As a child, once the dream of professional football passed, I knew I wanted to work with young people and involve sport. A PE teacher supported and mentored me to explore Physical Education teaching. As a ‘first-in-family’ to attend University this guidance and support was essential and well received. I was accepted on a 4-year Bachelor of Arts with Qualified Teacher Status in Physical Education and Mathematics at St. Mary’s University College in Twickenham.
During my sporting career I had always relished and been successful in leadership roles so knew quickly I wanted to progress in school. I taught for 4 years in Berkshire before gaining a Head of PE role in the West Midlands. In this role I was asked to write and submit a bid for the school to become a Specialist Sports College which was successful and led to subsequent promotion to Assistant Headteacher with responsibility for teaching & learning and CPD.

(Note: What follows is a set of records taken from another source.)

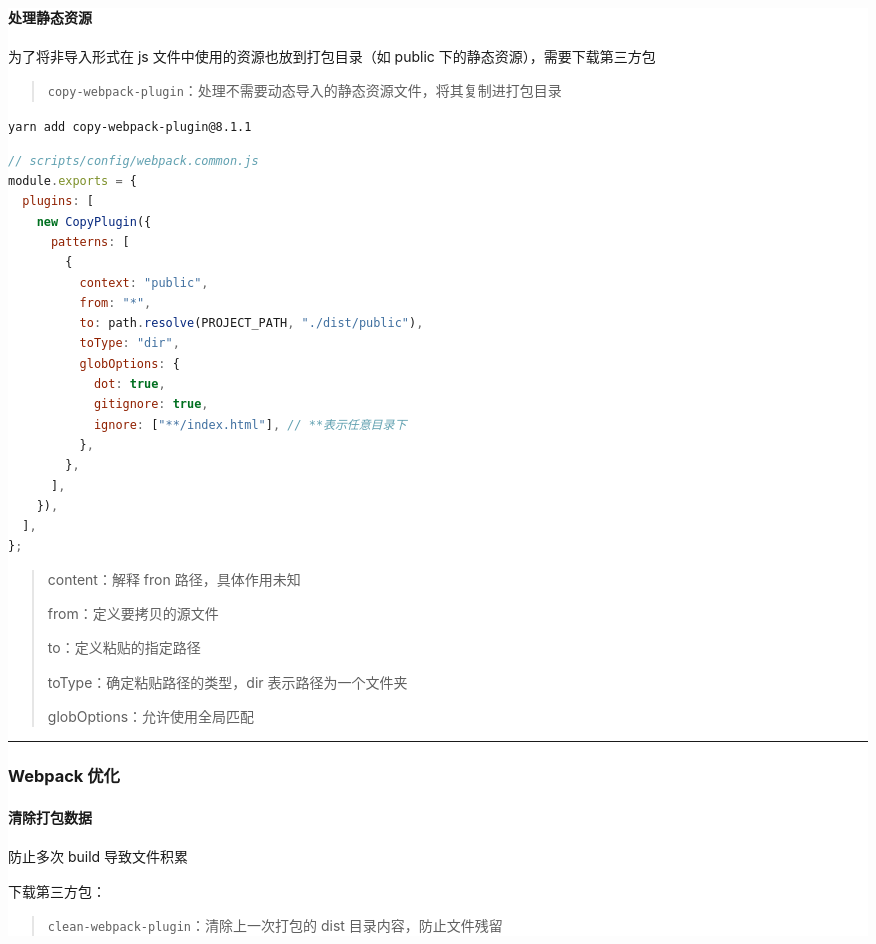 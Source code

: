 
#### 处理静态资源

为了将非导入形式在 js 文件中使用的资源也放到打包目录（如 public 下的静态资源），需要下载第三方包

> `copy-webpack-plugin`：处理不需要动态导入的静态资源文件，将其复制进打包目录

```
yarn add copy-webpack-plugin@8.1.1
```

```js
// scripts/config/webpack.common.js
module.exports = {
  plugins: [
    new CopyPlugin({
      patterns: [
        {
          context: "public",
          from: "*",
          to: path.resolve(PROJECT_PATH, "./dist/public"),
          toType: "dir",
          globOptions: {
            dot: true,
            gitignore: true,
            ignore: ["**/index.html"], // **表示任意目录下
          },
        },
      ],
    }),
  ],
};
```

> content：解释 fron 路径，具体作用未知
>
> from：定义要拷贝的源文件
>
> to：定义粘贴的指定路径
>
> toType：确定粘贴路径的类型，dir 表示路径为一个文件夹
>
> globOptions：允许使用全局匹配

---

### Webpack 优化

#### 清除打包数据

防止多次 build 导致文件积累

下载第三方包：

> `clean-webpack-plugin`：清除上一次打包的 dist 目录内容，防止文件残留
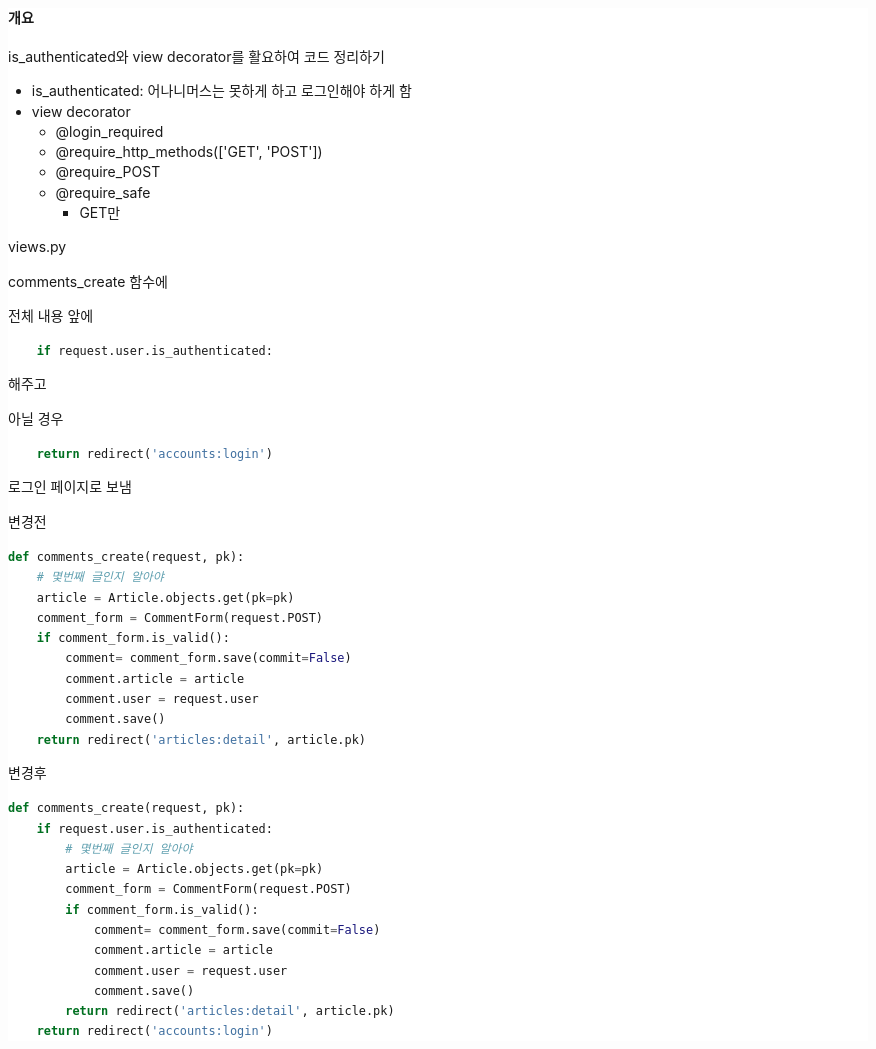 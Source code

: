 #### 개요

is_authenticated와 view decorator를 활요하여 코드 정리하기

- is_authenticated: 어나니머스는 못하게 하고 로그인해야 하게 함
- view decorator 
  - @login_required
  - @require_http_methods(['GET', 'POST'])
  - @require_POST
  - @require_safe
    - GET만

views.py

comments_create 함수에

전체 내용 앞에

```python
    if request.user.is_authenticated:
```

해주고

아닐 경우

```python
	return redirect('accounts:login')
```

로그인 페이지로 보냄

변경전

```python
def comments_create(request, pk):
    # 몇번째 글인지 알아야
    article = Article.objects.get(pk=pk)
    comment_form = CommentForm(request.POST)
    if comment_form.is_valid():
        comment= comment_form.save(commit=False)
        comment.article = article
        comment.user = request.user
        comment.save()
    return redirect('articles:detail', article.pk)
```

변경후

```python
def comments_create(request, pk):
    if request.user.is_authenticated:
        # 몇번째 글인지 알아야
        article = Article.objects.get(pk=pk)
        comment_form = CommentForm(request.POST)
        if comment_form.is_valid():
            comment= comment_form.save(commit=False)
            comment.article = article
            comment.user = request.user
            comment.save()
        return redirect('articles:detail', article.pk)
	return redirect('accounts:login')
```
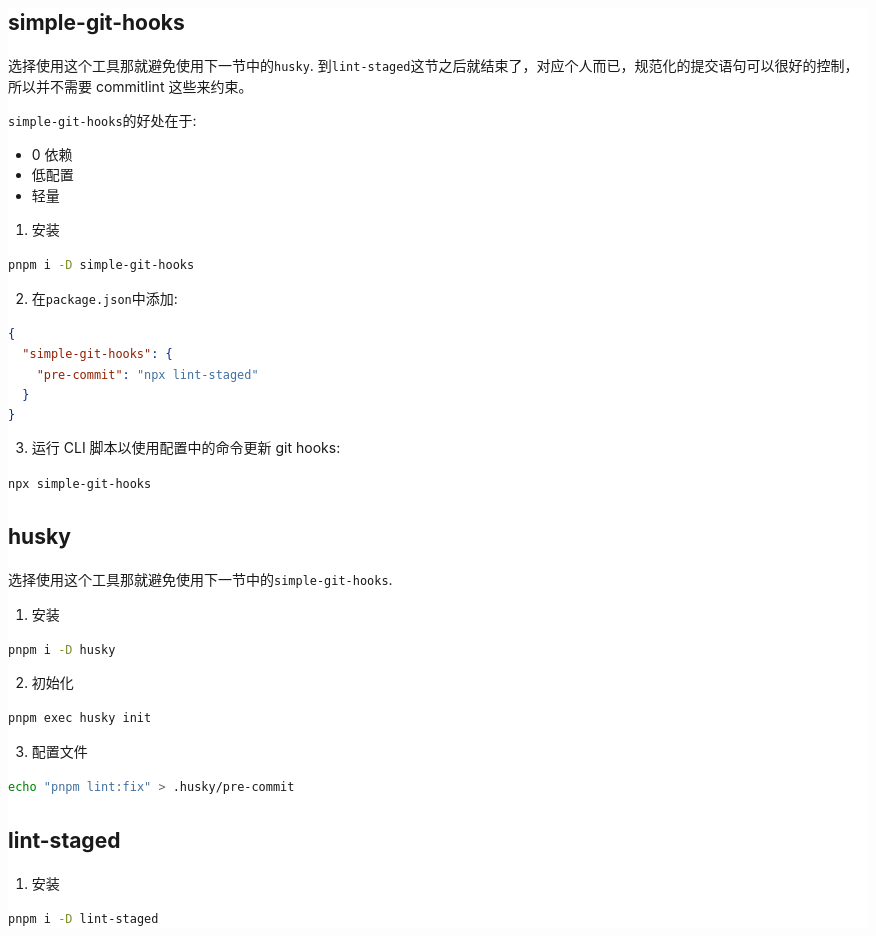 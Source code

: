 ## simple-git-hooks

选择使用这个工具那就避免使用下一节中的`husky`. 到`lint-staged`这节之后就结束了，对应个人而已，规范化的提交语句可以很好的控制，所以并不需要 commitlint 这些来约束。

`simple-git-hooks`的好处在于:

- 0 依赖
- 低配置
- 轻量

1. 安装

```bash
pnpm i -D simple-git-hooks
```

2. 在`package.json`中添加:

```json
{
  "simple-git-hooks": {
    "pre-commit": "npx lint-staged"
  }
}
```

3. 运行 CLI 脚本以使用配置中的命令更新 git hooks:

```bash
npx simple-git-hooks
```

## husky

选择使用这个工具那就避免使用下一节中的`simple-git-hooks`.

1. 安装

```bash
pnpm i -D husky
```

2. 初始化

```bash
pnpm exec husky init
```

3. 配置文件

```bash
echo "pnpm lint:fix" > .husky/pre-commit
```

## lint-staged

1. 安装

```bash
pnpm i -D lint-staged
```
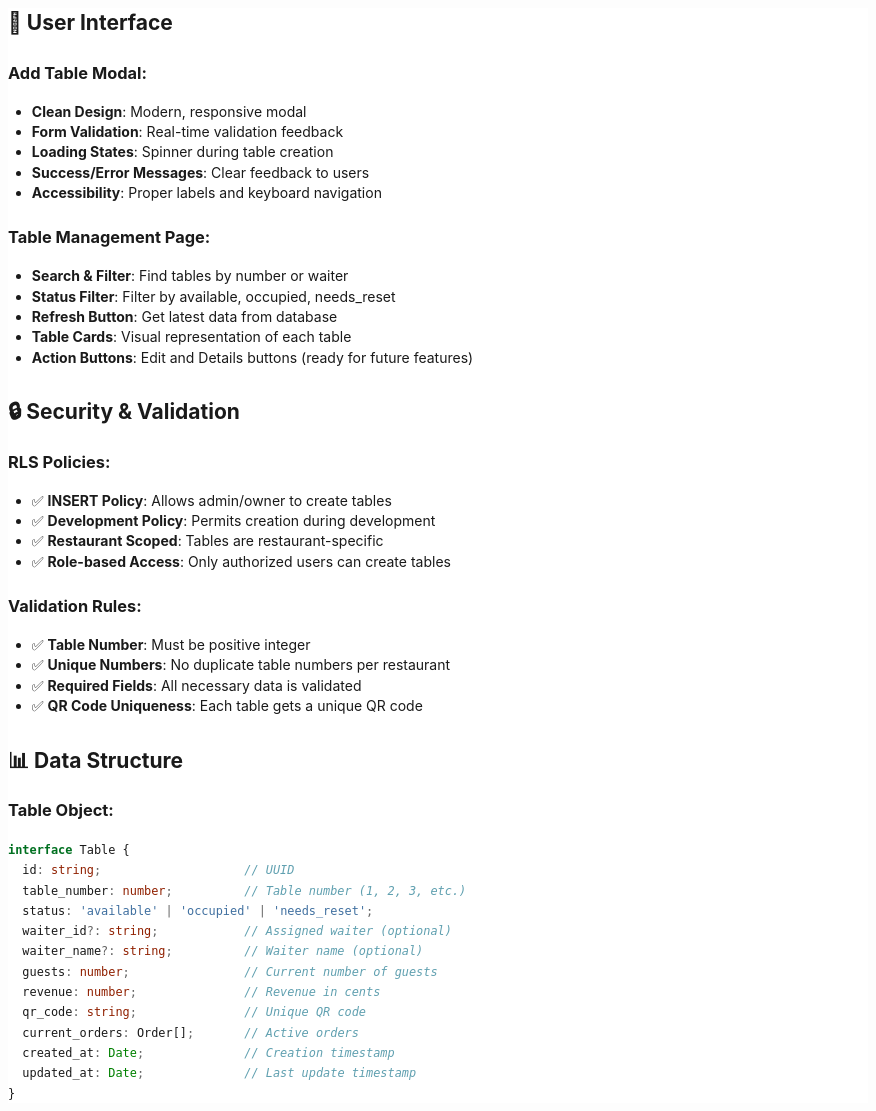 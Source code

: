 ## 🎨 **User Interface**

### **Add Table Modal:**
- **Clean Design**: Modern, responsive modal
- **Form Validation**: Real-time validation feedback
- **Loading States**: Spinner during table creation
- **Success/Error Messages**: Clear feedback to users
- **Accessibility**: Proper labels and keyboard navigation

### **Table Management Page:**
- **Search & Filter**: Find tables by number or waiter
- **Status Filter**: Filter by available, occupied, needs_reset
- **Refresh Button**: Get latest data from database
- **Table Cards**: Visual representation of each table
- **Action Buttons**: Edit and Details buttons (ready for future features)

## 🔒 **Security & Validation**

### **RLS Policies:**
- ✅ **INSERT Policy**: Allows admin/owner to create tables
- ✅ **Development Policy**: Permits creation during development
- ✅ **Restaurant Scoped**: Tables are restaurant-specific
- ✅ **Role-based Access**: Only authorized users can create tables

### **Validation Rules:**
- ✅ **Table Number**: Must be positive integer
- ✅ **Unique Numbers**: No duplicate table numbers per restaurant
- ✅ **Required Fields**: All necessary data is validated
- ✅ **QR Code Uniqueness**: Each table gets a unique QR code

## 📊 **Data Structure**

### **Table Object:**
```typescript
interface Table {
  id: string;                    // UUID
  table_number: number;          // Table number (1, 2, 3, etc.)
  status: 'available' | 'occupied' | 'needs_reset';
  waiter_id?: string;            // Assigned waiter (optional)
  waiter_name?: string;          // Waiter name (optional)
  guests: number;                // Current number of guests
  revenue: number;               // Revenue in cents
  qr_code: string;               // Unique QR code
  current_orders: Order[];       // Active orders
  created_at: Date;              // Creation timestamp
  updated_at: Date;              // Last update timestamp
}
```
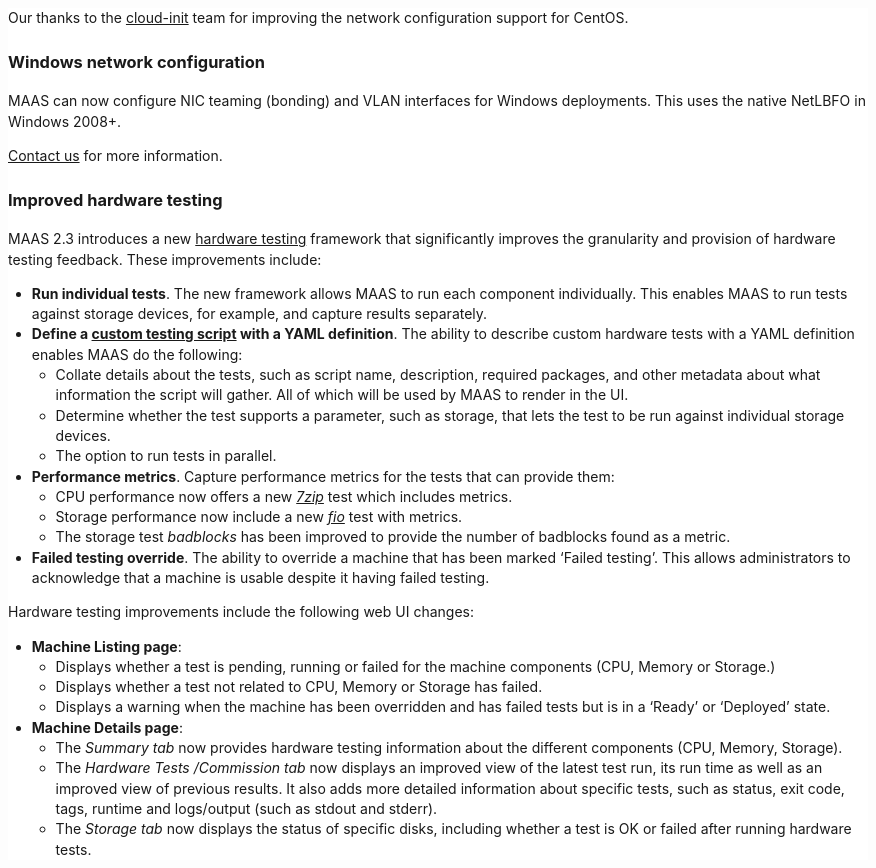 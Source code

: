 Our thanks to the [cloud-init][cloudinit] team for improving the network
configuration support for CentOS.


### Windows network configuration

MAAS can now configure NIC teaming (bonding) and VLAN interfaces for Windows
deployments. This uses the native NetLBFO in Windows 2008+.

[Contact us][contactus] for more information.


### Improved hardware testing

MAAS 2.3 introduces a new [hardware testing][hardware-testing] framework that
significantly improves the granularity and provision of hardware testing
feedback. These improvements include:

- **Run individual tests**.
  The new framework allows MAAS to run each component individually. This
  enables MAAS to run tests against storage devices, for example, and capture
  results separately.
- **Define a [custom testing script][testing-scripts] with a YAML definition**.
  The ability to describe custom hardware tests with a YAML definition enables
  MAAS do the following:
    - Collate details about the tests, such as script name, description, required
      packages, and other metadata about what information the script will
      gather. All of which will be used by MAAS to render in the UI.
    - Determine whether the test supports a parameter, such as storage,
      that lets the test to be run against individual storage devices.
    - The option to run tests in parallel.
- **Performance metrics**.
  Capture performance metrics for the tests that can provide them:
    - CPU performance now offers a new *[7zip][7zip]* test which includes metrics.
    - Storage performance now include a new *[fio][fio]* test with metrics.
    - The storage test *badblocks* has been improved to provide the number of
     badblocks found as a metric.
- **Failed testing override**. 
  The ability to override a machine that has been marked ‘Failed testing’. This
  allows administrators to acknowledge that a machine is usable despite it
  having failed testing.

Hardware testing improvements include the following web UI changes:

- **Machine Listing page**:
    - Displays whether a test is pending, running or failed for the machine
      components (CPU, Memory or Storage.)
    - Displays whether a test not related to CPU, Memory or Storage has failed.
    - Displays a warning when the machine has been overridden and has failed
      tests but is in a ‘Ready’ or ‘Deployed’ state.
- **Machine Details page**:
    - The *Summary tab* now provides hardware testing information about the different
      components (CPU, Memory, Storage).
    - The *Hardware Tests /Commission tab* now displays an improved view of the latest
      test run, its run time as well as an improved view of previous results. It
      also adds more detailed information about specific tests, such as status, exit
      code, tags, runtime and logs/output (such as stdout and stderr).
    - The *Storage tab* now displays the status of specific disks, including whether a
      test is OK or failed after running hardware tests.


[curtin]: https://launchpad.net/curtin
[cloudinit]: https://cloud-init.io/
[tgt]: http://stgt.sourceforge.net/
[snapio]: https://snapcraft.io/
[maasapi]: api.html
[djangolts]: https://docs.djangoproject.com/en/1.11/releases/1.11/
[fio]: https://github.com/axboe/fio
[7zip]: http://www.7-zip.org
[ephemeral]: #ephemeral-images-now-use-http
[contactus]: https://maas.io/contact-us
[snapinstall]: installconfig-snap-install.md
[hardware-testing]: nodes-hw-testing.md
[testing-scripts]: nodes-hw-scripts.md
[node-overview]: nodes-overview.md
[maas-freenode]: http://webchat.freenode.net/?channels=maas
[freenode]: https://freenode.net/
[mailing-list]: https://lists.ubuntu.com/mailman/listinfo/Maas-devel
[rfc2137]: https://tools.ietf.org/html/rfc2137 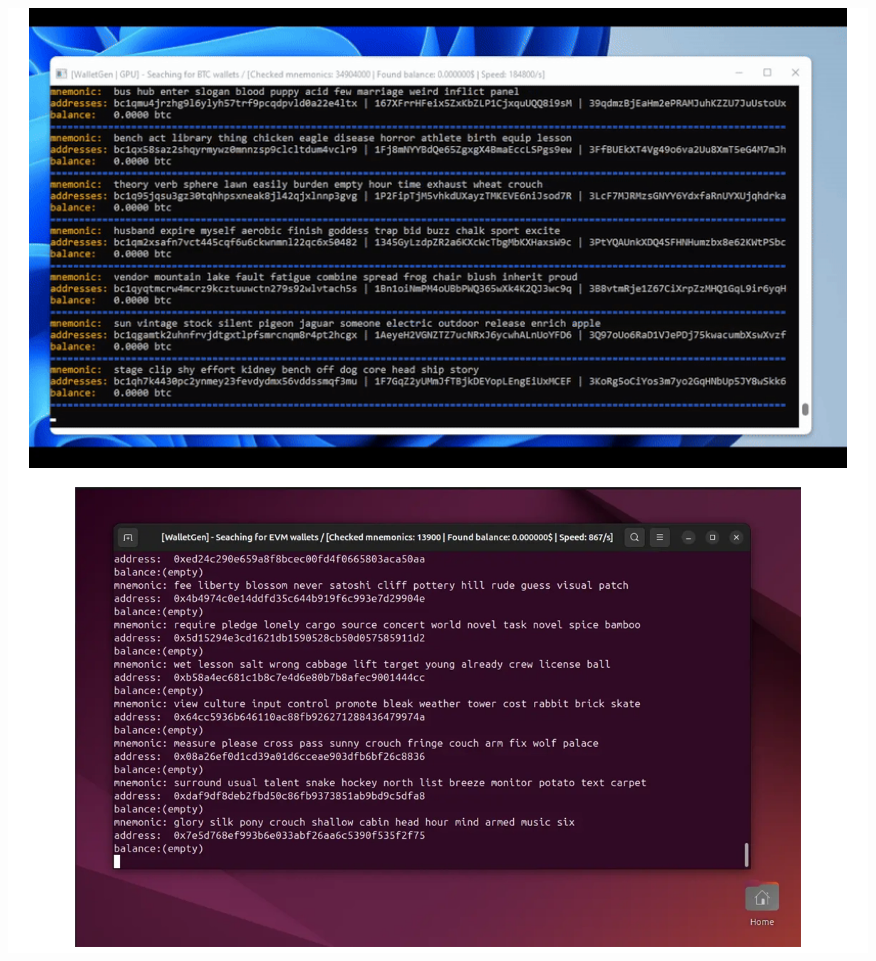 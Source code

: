 <p align="center">
    <img width="1000" height="460" alt="Crypto Recovery Experts Demo" title="WalletGen Crypto Recovery Experts Demo" src="/texts/highlight.webp" />
</p>


<p align="center">
    <img width="1000" height="460" alt="Crypto Recovery Demo on Linux" title="WalletGen Crypto Recovery on Linux" src="/texts/thumbnail.webp" />
</p>
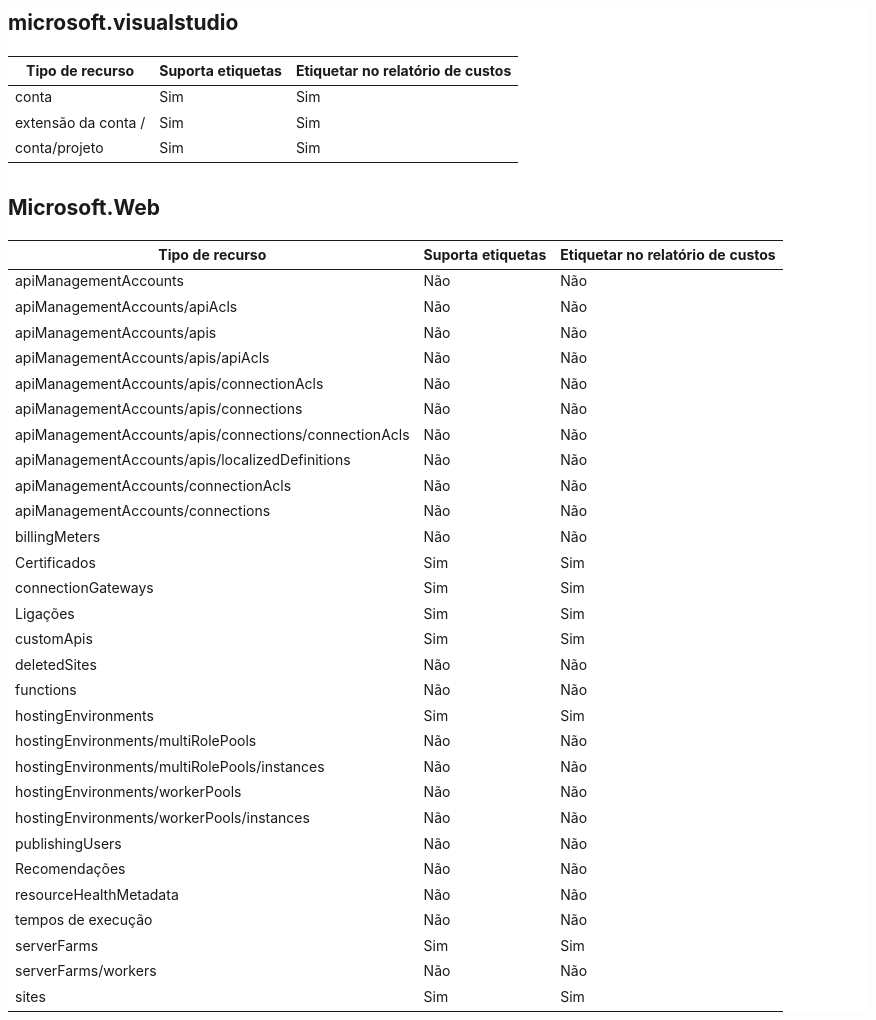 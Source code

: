 ## <a name="microsoftvisualstudio"></a>microsoft.visualstudio
| Tipo de recurso | Suporta etiquetas | Etiquetar no relatório de custos |
| ------------- | ----------- | ----------- |
| conta | Sim | Sim |
| extensão da conta / | Sim | Sim |
| conta/projeto | Sim | Sim |

## <a name="microsoftweb"></a>Microsoft.Web
| Tipo de recurso | Suporta etiquetas | Etiquetar no relatório de custos |
| ------------- | ----------- | ----------- |
| apiManagementAccounts | Não |  Não |
| apiManagementAccounts/apiAcls | Não |  Não |
| apiManagementAccounts/apis | Não |  Não |
| apiManagementAccounts/apis/apiAcls | Não |  Não |
| apiManagementAccounts/apis/connectionAcls | Não |  Não |
| apiManagementAccounts/apis/connections | Não |  Não |
| apiManagementAccounts/apis/connections/connectionAcls | Não |  Não |
| apiManagementAccounts/apis/localizedDefinitions | Não |  Não |
| apiManagementAccounts/connectionAcls | Não |  Não |
| apiManagementAccounts/connections | Não |  Não |
| billingMeters | Não |  Não |
| Certificados | Sim | Sim |
| connectionGateways | Sim | Sim |
| Ligações | Sim | Sim |
| customApis | Sim | Sim |
| deletedSites | Não |  Não |
| functions | Não |  Não |
| hostingEnvironments | Sim | Sim |
| hostingEnvironments/multiRolePools | Não |  Não |
| hostingEnvironments/multiRolePools/instances | Não |  Não |
| hostingEnvironments/workerPools | Não |  Não |
| hostingEnvironments/workerPools/instances | Não |  Não |
| publishingUsers | Não |  Não |
| Recomendações | Não |  Não |
| resourceHealthMetadata | Não |  Não |
| tempos de execução | Não |  Não |
| serverFarms | Sim | Sim |
| serverFarms/workers | Não |  Não |
| sites | Sim | Sim |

A relocation and further opportunities to set up and lead a Teaching School Alliance and a School Centred Initial Teacher Training (SCITT) provider led to a further promotion to Deputy Headteacher. It was whilst in this role that several opportunities were made available to me; firstly, to visit Auschwitz with two students through the Holocaust Education Trust; secondly to support the work in school on Holocaust and Genocide Education – largely in partnership with the UCL Centre for Holocaust Education as we became a ‘Beacon School’ and thirdly to support UCL in establishing a quality assurance process for their Holocaust Beacon School programme. These opportunities had a profound impact on me as a person and as a leader.
One cannot help but be personally affected by the horrors of the Holocaust and visiting Auschwitz made me reflect not only on my life but what the purpose of education is – exam results are important, but empowering young people to change the world through developing self-agency is, I would argue, the ultimate role of any education system. In working closely with UCL I developed further clarity in my thinking around CPD and quality assurance which supported and contributed to me becoming Headteacher of a secondary school in South Gloucestershire. Developing rigorous and robust quality assurance and CPD that was ‘done with’ people, not ‘done to’, was a key factor in rapidly improving the school and moving it from Special Measures to Good in two years. I also wanted to ensure young people in the school had similar opportunities to the previous school I had worked in so we set about becoming a Holocaust Beacon School ourselves. Whilst still being at a relative early stage of development this has already had an impact on young people and through the Beacon School model is spreading this work wider afield.
In my current role as Deputy CEO of a trust of schools and leading on school improvement I have begun exploring what impact Holocaust and Genocide Education can have across a group of schools. The challenges Headteachers have faced and continue to face as a result of the pandemic, as well as the pressure for academic results can often seem at odds with Holocaust Education, however our view is increasingly that the impact of education is the indelible imprint that our school lives have on us; what remains built up in our schema and behaviours, and without question the power of Holocaust Education has the potential to transcend academic results and leave a profound and long lasting impact on young people’s lives. In turn, this has the potential to have a positive impact on society and fulfil our key civic duty as educators.